Treatment with omega-3 polyunsaturated fatty acids to prevent cardiovascular disease has been controversial. See what the overall results of one recent meta-analysis and review say about the issue.
Treatment with omega-3 polyunsaturated fatty acids (PUFAs) to prevent cardiovascular disease (CVD) has been controversial. A recent meta-analysis and review showed that overall, omega-3 PUFA supplementation did not lower the risk of CVD, according to data published in the September 12 issue of JAMA.
Evangelos C. Rizos, MD, PhD, and colleagues conducted a literature review and included data from 20 randomized studies of 68,680 patients, who received omega-3 as supplements or through dietary counseling. All but 2 trials were based on omega-3 supplementation with a mean omega-3 dose of 1.51 g per day. In 10 studies, the omega-3 dose was 1 g or greater per day. Median treatment duration was 2 years and the maximum was 6.2 years. In most cases, omega-3 PUFAs were administered for secondary CVD prevention, the authors noted.
“Overall, omega-3 PUFA supplements were not statistically significantly associated with a reduced all-cause mortality (RR=0.96; 95% CI, 0.91-1.02; P=.17),” the authors said. In the all-cause mortality review, 17 studies were included for a total of 6,295 events in a group of 63,279 participants.
In a review of 13 studies, 3,480 cardiac deaths occurred in a group of 56,407 participants. Again, omega-3 supplements were not helpful, showing no statistically significant association for supplementation and cardiac death (RR=0.91; 95% CI, 0.85-0.98; P=.01), the article noted.

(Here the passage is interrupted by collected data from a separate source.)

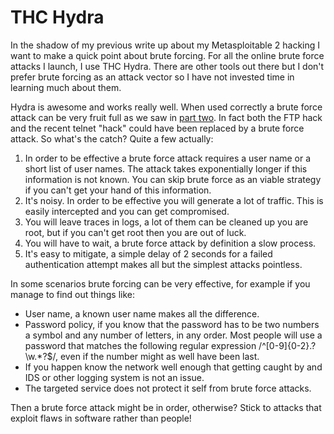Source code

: <!--hacking-->
# THC Hydra

In the shadow of my previous write up about my Metasploitable 2 hacking I want to make a quick point about brute forcing.
For all the online brute force attacks I launch, I use THC Hydra. There are other tools out there but I don't prefer brute
forcing as an attack vector so I have not invested time in learning much about them.

Hydra is awesome and works really well. When used correctly a brute force attack can be very fruit full as we saw 
in [part two](http://filimon-danopoulos.github.io/posts/2014-11-15_Metasploitable-2-part-two.html).
In fact both the FTP hack and the recent telnet "hack" could have been replaced by a brute force attack. 
So what's the catch? Quite a few actually:

1. In order to be effective a brute force attack requires a user name or a short list of user names. The attack takes exponentially
longer if this information is not known. You can skip brute force as an viable strategy if you can't get your hand of this information.
2. It's noisy. In order to be effective you will generate a lot of traffic. This is easily intercepted and you can get compromised. 
3. You will leave traces in logs, a lot of them can be cleaned up you are root, but if you can't get root then you are out of luck.
4. You will have to wait, a brute force attack by definition a slow process.
5. It's easy to mitigate, a simple delay of 2 seconds for a failed authentication attempt makes all but the simplest attacks pointless.

In some scenarios brute forcing can be very effective, for example if you manage to find out things like:

* User name, a known user name makes all the difference.
* Password policy, if you know that the password has to be two numbers a symbol and any number of letters, in any order. Most people will use
a password that matches the following regular expression /^[0-9]{0-2}.?\w.*?$/, even if the number might as well have been last.
* If you happen know the network well enough that getting caught by and IDS or other logging system is not an issue.
* The targeted service does not protect it self from brute force attacks.

Then a brute force attack might be in order, otherwise? Stick to attacks that exploit flaws in software rather than people!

The authors also found that omega-3 supplementation did not reduce the rates of sudden death, according to 7 studies of 41,751 patients and 1,030 events (RR=0.87; 95% CI, 0.75-1.01; P=.06). Supplementation did not reduce the risk of myocardial infarction, which included 13 studies of 53,875 patients (RR=0.89; 95% CI, 0.76-1.04; P=.14), or stroke, which included data from 9 studies of 52,589 patients (RR=1.05; 95% CI, 0.93-1.18; P=.47).
“Our findings do not justify the use of omega-3 as a structured intervention in everyday clinical practice or guidelines supporting dietary omega-3 PUFA administration,” the authors concluded.